21 JULY 1997
The following is my response on the Blast Documenta list to what I took to be a disapproval by the moderator of my using the Versace murder as an example of a kind of rhythm. Easterling is Keller Easterling, an architect whose original post about boring repetition I had responded to. Or rather I'd used her thoughts to form my own using Edmund Burke's "artificial infinity" as my starting point to reflect on how fashion uses repeition to create the illusion of freedom and creativity. Not very profound but I do think I've discovered that the news media create their own kind of TAZ in order to grow memes for future use. The Versace/Cunanan "space" or TAZ is just one in a continuing series that includes spectacularly the OJ trial from which the media memes will be following us for decades.
Note: An "alembic" is an apparatus used for distillation. I should have said "rhythmic alembic" rather than "alembic rhythm" in order for the metaphor to make sense, which it probably doesn't anyway. I mean to say the rhythm the media sets up in order to create memes.
At 6:35 PM +0100 7/21/97, archivist wrote:
> Easterling did not, thankfully, refer to Versace.
I don't think you need to fear letting some of the carnival music drift up and in through the windows to mingle with the more rigorous rhythms being set down up there. Some of us down here on the pony rides have even deactivated our Lacan filters and found our ears didn't hurt as much as we thought they would.
Up until the time of his murder I thought I was living a normal Versace-free life. When the news reports started flowing in through my TV -- and on the Internet -- I was surprised at how familiar I was with him and the particulars of his business and life.
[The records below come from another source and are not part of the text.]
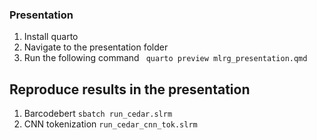### Presentation
1. Install quarto
2. Navigate to the presentation folder
3. Run the following command
  ` quarto preview mlrg_presentation.qmd`

## Reproduce results in the presentation
1. Barcodebert
   `sbatch run_cedar.slrm`
2. CNN tokenization
   `run_cedar_cnn_tok.slrm`
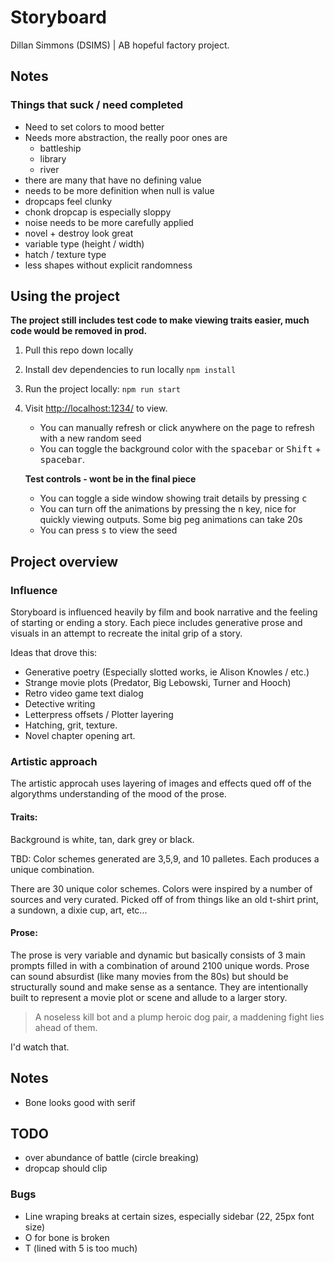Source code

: # Storyboard
Dillan Simmons (DSIMS) | AB hopeful factory project.

## Notes

### Things that suck / need completed
- Need to set colors to mood better
- Needs more abstraction, the really poor ones are
    - battleship 
    - library
    - river
- there are many that have no defining value
- needs to be more definition when null is value
- dropcaps feel clunky
- chonk dropcap is especially sloppy
- noise needs to be more carefully applied
- novel + destroy look great
- variable type (height / width)
- hatch / texture type
- less shapes without explicit randomness


## Using the project
**The project still includes test code to make viewing traits easier, much code would be removed in prod.**

1. Pull this repo down locally
2. Install dev dependencies to run locally `npm install` 
3. Run the project locally: `npm run start`
4. Visit [http://localhost:1234/](http://localhost:1234/) to view.
    - You can manually refresh or click anywhere on the page to refresh with a new random seed
    - You can toggle the background color with the <kbd>spacebar</kbd> or <kbd>Shift</kbd> + <kbd>spacebar</kbd>. 
    
    **Test controls - wont be in the final piece**

    - You can toggle a side window showing trait details by pressing <kbd>c</kbd>
    - You can turn off the animations by pressing the <kbd>n</kbd> key, nice for quickly viewing outputs. Some big peg animations can take 20s
    - You can press <kbd>s</kbd> to view the seed

## Project overview

### Influence
Storyboard is influenced heavily by film and book narrative and the feeling of starting or ending a story. Each piece includes generative prose and visuals in an attempt to recreate the inital grip of a story.

Ideas that drove this:
- Generative poetry (Especially slotted works, ie Alison Knowles / etc.)
- Strange movie plots (Predator, Big Lebowski, Turner and Hooch)
- Retro video game text dialog
- Detective writing
- Letterpress offsets / Plotter layering
- Hatching, grit, texture.
- Novel chapter opening art.


### Artistic approach
The artistic approcah uses layering of images and effects qued off of the algorythms understanding of the mood of the prose.

#### Traits: 
Background is white, tan, dark grey or black.

TBD:
Color schemes generated are 3,5,9, and 10 palletes. Each produces a unique combination. 

There are 30 unique color schemes. Colors were inspired by a number of sources and very curated. Picked off of from things like an old t-shirt print, a sundown, a dixie cup, art, etc...

#### Prose:
The prose is very variable and dynamic but basically consists of 3 main prompts filled in with a combination of around 2100 unique words. Prose can sound absurdist (like many movies from the 80s) but should be structurally sound and make sense as a sentance. They are intentionally built to represent a movie plot or scene and allude to a larger story.

> A noseless kill bot and a plump heroic dog pair, a maddening fight lies ahead of them.

I'd watch that.

## Notes 
- Bone looks good with serif

## TODO
- over abundance of battle (circle breaking)
- dropcap should clip

### Bugs
- Line wraping breaks at certain sizes, especially sidebar (22, 25px font size)
- O for bone is broken
- T (lined with 5 is too much)
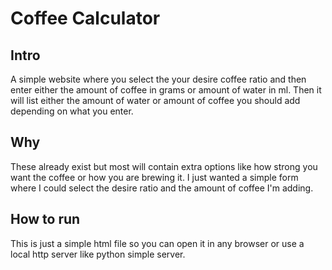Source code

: # Coffee Calculator

## Intro

A simple website where you select the your desire coffee ratio and then enter either the amount of coffee in grams or amount of water in ml.  Then it will list either the amount of water or amount of coffee you should add depending on what you enter.

## Why

These already exist but most will contain extra options like how strong you want the coffee or how you are brewing it.  I just wanted a simple form where I could select the desire ratio and the amount of coffee I'm adding.

## How to run

This is just a simple html file so you can open it in any browser or use a local http server like python simple server.

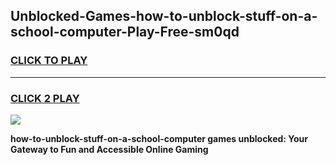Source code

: 
## Unblocked-Games-how-to-unblock-stuff-on-a-school-computer-Play-Free-sm0qd
<h3>
<a href="https://premium76.site?title=how-to-unblock-stuff-on-a-school-computer&ref=23A">CLICK TO PLAY</a></h3>
<hr>

<h3>
<a href="https://premium76.site?title=how-to-unblock-stuff-on-a-school-computer&ref=23A">CLICK 2 PLAY</a>
  
</h3>

<a href="https://premium76.site?title=how-to-unblock-stuff-on-a-school-computer&ref=23A"><img src="https://clearcache.store/games.png"></a>


**how-to-unblock-stuff-on-a-school-computer games unblocked: Your Gateway to Fun and Accessible Online Gaming**
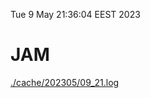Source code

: Tue  9 May 21:36:04 EEST 2023
# JAM
<a href='./cache/202305/09_21.log'>./cache/202305/09_21.log</a>
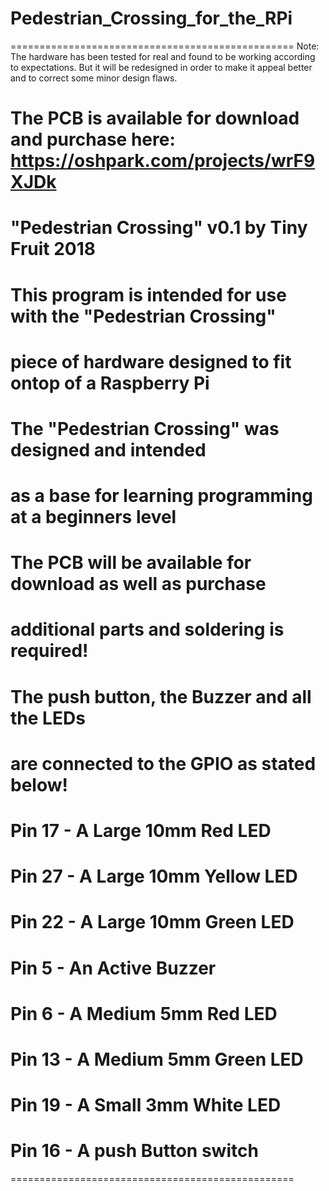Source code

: # Pedestrian_Crossing_for_the_RPi
=================================================
Note: The hardware has been tested for real and found to be working according to expectations.
But it will be redesigned in order to make it appeal better and to correct some minor design flaws.

The PCB is available for download and purchase here:
https://oshpark.com/projects/wrF9XJDk
=================================================

# "Pedestrian Crossing" v0.1 by Tiny Fruit 2018

# This program is intended for use with the "Pedestrian Crossing"
# piece of hardware designed to fit ontop of a Raspberry Pi

# The "Pedestrian Crossing" was designed and intended
# as a base for learning programming at a beginners level

# The PCB will be available for download as well as purchase
# additional parts and soldering is required!

# The push button, the Buzzer and all the LEDs
# are connected to the GPIO as stated below!

# Pin 17 - A Large 10mm Red LED
# Pin 27 - A Large 10mm Yellow LED
# Pin 22 - A Large 10mm Green LED

# Pin 5  - An Active Buzzer

# Pin 6  - A Medium 5mm Red LED
# Pin 13 - A Medium 5mm Green LED
# Pin 19 - A Small 3mm White LED

# Pin 16 - A push Button switch

=================================================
That is, I suppose, the reason he spent millions of dollars on advertising and promotion. Though I never bought his products, never thought about buying them, and don't think I know anyone who does, I was still in the room as very minor member of the rhythm section. There is a sort of "Versace Space" where I wander around the edges by knowing his name (and how to pronounce it) and noticing his ads. Most of the world's population (my mother, for instance and most of China) I would guess doesn't.
It was if I'd entered a mosque and instinctively knew how to pray to Allah while still considering myself Catholic.
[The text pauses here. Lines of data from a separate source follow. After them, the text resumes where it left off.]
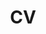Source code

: ---
layout: cv
permalink: /cv/
title: CV
nav: false
nav_order: 5
cv_pdf: Xiang_Jingyi_CV.pdf
description: 
---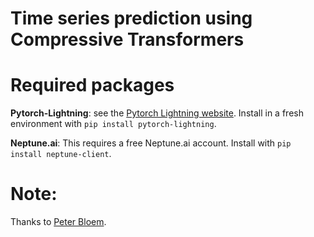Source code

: # Time series prediction using Compressive Transformers

# Required packages

__Pytorch-Lightning__: see the [Pytorch Lightning website](https://pytorch-lightning.readthedocs.io/en/latest/). Install in a fresh environment with `pip install pytorch-lightning`.

__Neptune.ai__: This requires a free Neptune.ai account. Install with `pip install neptune-client`.


# Note:

Thanks to [Peter Bloem](https://github.com/pbloem/former).

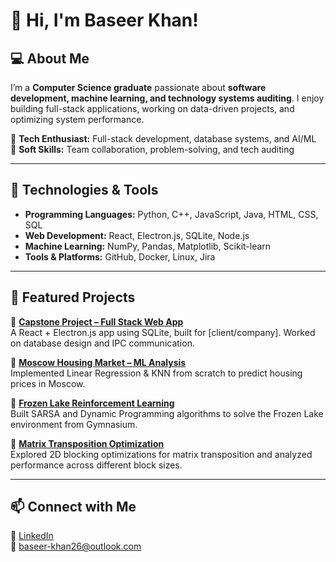 # 👋 Hi, I'm Baseer Khan!

## 💻 About Me  
I’m a **Computer Science graduate** passionate about **software development, machine learning, and technology systems auditing**. I enjoy building full-stack applications, working on data-driven projects, and optimizing system performance.  

🔹 **Tech Enthusiast:** Full-stack development, database systems, and AI/ML  
🔹 **Soft Skills:** Team collaboration, problem-solving, and tech auditing    

---

## 🚀 Technologies & Tools  
- **Programming Languages:** Python, C++, JavaScript, Java, HTML, CSS, SQL  
- **Web Development:** React, Electron.js, SQLite, Node.js  
- **Machine Learning:** NumPy, Pandas, Matplotlib, Scikit-learn  
- **Tools & Platforms:** GitHub, Docker, Linux, Jira  

---

## 📌 Featured Projects  
🔹 **[Capstone Project – Full Stack Web App](https://github.com/your-capstone-repo)**  
A React + Electron.js app using SQLite, built for [client/company]. Worked on database design and IPC communication.  

🔹 **[Moscow Housing Market – ML Analysis](https://github.com/your-ml-repo)**  
Implemented Linear Regression & KNN from scratch to predict housing prices in Moscow.  

🔹 **[Frozen Lake Reinforcement Learning](https://github.com/your-rl-repo)**  
Built SARSA and Dynamic Programming algorithms to solve the Frozen Lake environment from Gymnasium.  

🔹 **[Matrix Transposition Optimization](https://github.com/your-matrix-repo)**  
Explored 2D blocking optimizations for matrix transposition and analyzed performance across different block sizes.  

---

## 📫 Connect with Me  
💼 [LinkedIn](https://www.linkedin.com/in/baseerkhan)  
📧 baseer-khan26@outlook.com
Maybe it was the heat in New York last week but the shattering of that space and the subsequent eruption of a new media-fueled "Cunanan Space" brought to mind N. Katherine Hayles' earlier discussion of Paul Connerton's linkage of embodiment with memory. My knowledge of Versace was a habit I wasn't aware of until the media rhythm (with a disco beat) used to perpetuate that habit in me (like smoking) was radically altered. That rhythm of fashion creates the illusion of endless creativity and innovation through repetition. The same could be said for art.
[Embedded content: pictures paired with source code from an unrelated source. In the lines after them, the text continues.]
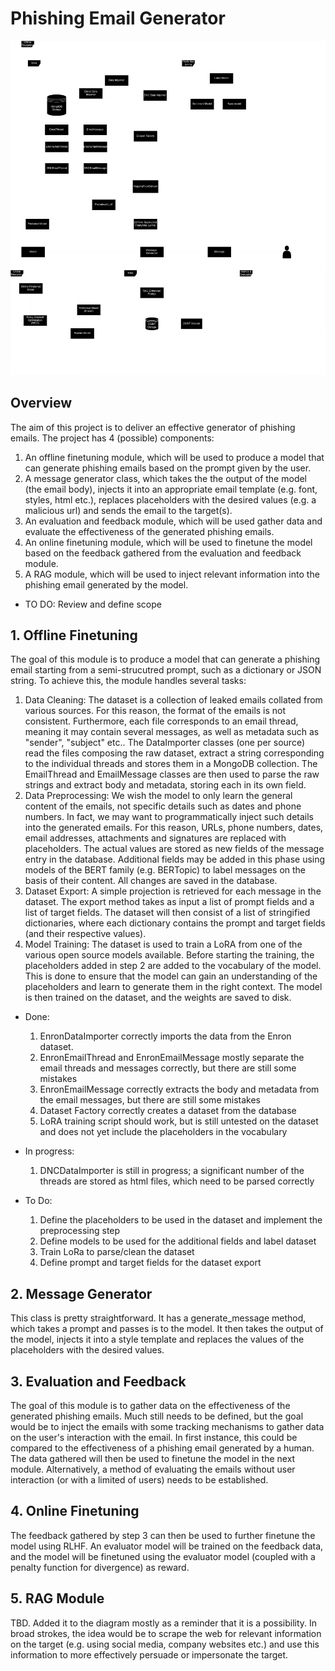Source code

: # Phishing Email Generator
![alt text](https://github.com/emaroppo/phish-gen/blob/main/docs/Dissertation_Diagram.png?raw=true)
## Overview
The aim of this project is to deliver an effective generator of phishing emails. The project has 4 (possible) components:
1. An offline finetuning module, which will be used to produce a model that can generate phishing emails based on the prompt given by the user.
2. A message generator class, which takes the the output of the model (the email body), injects it into an appropriate email template (e.g. font, styles, html etc.), replaces placeholders with the desired values (e.g. a malicious url) and sends the email to the target(s). 
3. An evaluation and feedback module, which will be used gather data and evaluate the effectiveness of the generated phishing emails.
4. An online finetuning module, which will be used to finetune the model based on the feedback gathered from the evaluation and feedback module.
5. A RAG module, which will be used to inject relevant information into the phishing email generated by the model.
- TO DO: Review and define scope

## 1. Offline Finetuning
The goal of this module is to produce a model that can generate a phishing email starting from a semi-strucutred prompt, such as a dictionary or JSON string. To achieve this, the module handles several tasks:
1. Data Cleaning: The dataset is a collection of leaked emails collated from various sources. For this reason, the format of the emails is not consistent. Furthermore, each file corresponds to an email thread, meaning it may contain several messages, as well as metadata such as "sender", "subject" etc.. The DataImporter classes (one per source) read the files composing the raw dataset, extract a string corresponding to the individual threads and stores them in a MongoDB collection. The EmailThread and EmailMessage classes are then used to parse the raw strings and extract body and metadata, storing each in its own field.
2. Data Preprocessing: We wish the model to only learn the general content of the emails, not specific details such as dates and phone numbers. In fact, we may want to programmatically inject such details into the generated emails. For this reason, URLs, phone numbers, dates, email addresses, attachments and signatures are replaced with placeholders. The actual values are stored as new fields of the message entry in the database. Additional fields may be added in this phase using models of the BERT family (e.g. BERTopic) to label messages on the basis of their content. All changes are saved in the database.
3. Dataset Export: A simple projection is retrieved for each message in the dataset. The export method takes as input a list of prompt fields and a list of target fields. The dataset will then consist of a list of stringified dictionaries, where each dictionary contains the prompt and target fields (and their respective values).
3. Model Training: The dataset is used to train a LoRA from one of the various open source models available. Before starting the training, the placeholders added in step 2 are added to the vocabulary of the model. This is done to ensure that the model can gain an understanding of the placeholders and learn to generate them in the right context. The model is then trained on the dataset, and the weights are saved to disk.

- Done:
    1. EnronDataImporter correctly imports the data from the Enron dataset.
    2. EnronEmailThread and EnronEmailMessage mostly separate the email threads and messages correctly, but there are still some mistakes
    3. EnronEmailMessage correctly extracts the body and metadata from the email messages, but there are still some mistakes
    4. Dataset Factory correctly creates a dataset from the database
    5. LoRA training script should work, but is still untested on the dataset and does not yet include the placeholders in the vocabulary

- In progress:
    1. DNCDataImporter is still in progress; a significant number of the threads are stored as html files, which need to be parsed correctly

- To Do:
    1. Define the placeholders to be used in the dataset and implement the preprocessing step
    2. Define models to be used for the additional fields and label dataset
    3. Train LoRa to parse/clean the dataset
    4. Define prompt and target fields for the dataset export

## 2. Message Generator
This class is pretty straightforward. It has a generate_message method, which takes a prompt and passes is to the model. It then takes the output of the model, injects it into a style template and replaces the values of the placeholders with the desired values.

## 3. Evaluation and Feedback
The goal of this module is to gather data on the effectiveness of the generated phishing emails. Much still needs to be defined, but the goal would be to inject the emails with some tracking mechanisms to gather data on the user's interaction with the email. In first instance, this could be compared to the effectiveness of a phishing email generated by a human. The data gathered will then be used to finetune the model in the next module. Alternatively, a method of evaluating the emails without user interaction (or with a limited of users) needs to be established.

## 4. Online Finetuning
The feedback gathered by step 3 can then be used to further finetune the model using RLHF. An evaluator model will be trained on the feedback data, and the model will be finetuned using the evaluator model (coupled with a penalty function for divergence) as reward.

## 5. RAG Module
TBD. Added it to the diagram mostly as a reminder that it is a possibility. In broad strokes, the idea would be to scrape the web for relevant information on the target (e.g. using social media, company websites etc.) and use this information to more effectively persuade or impersonate the target.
The new rhythm will probably be short-lived and the old one will either start up again, disappear or, most likely, mutate. However, new memes seem to be developing in the "Cunanan Space" that may live on independently -- such as the personification of AIDS as a seriel killer that attacks gay men. The news media has wanted that particular meme for a long, long time and they now have an alembic rhythm to grow it in like a Tamagotchi.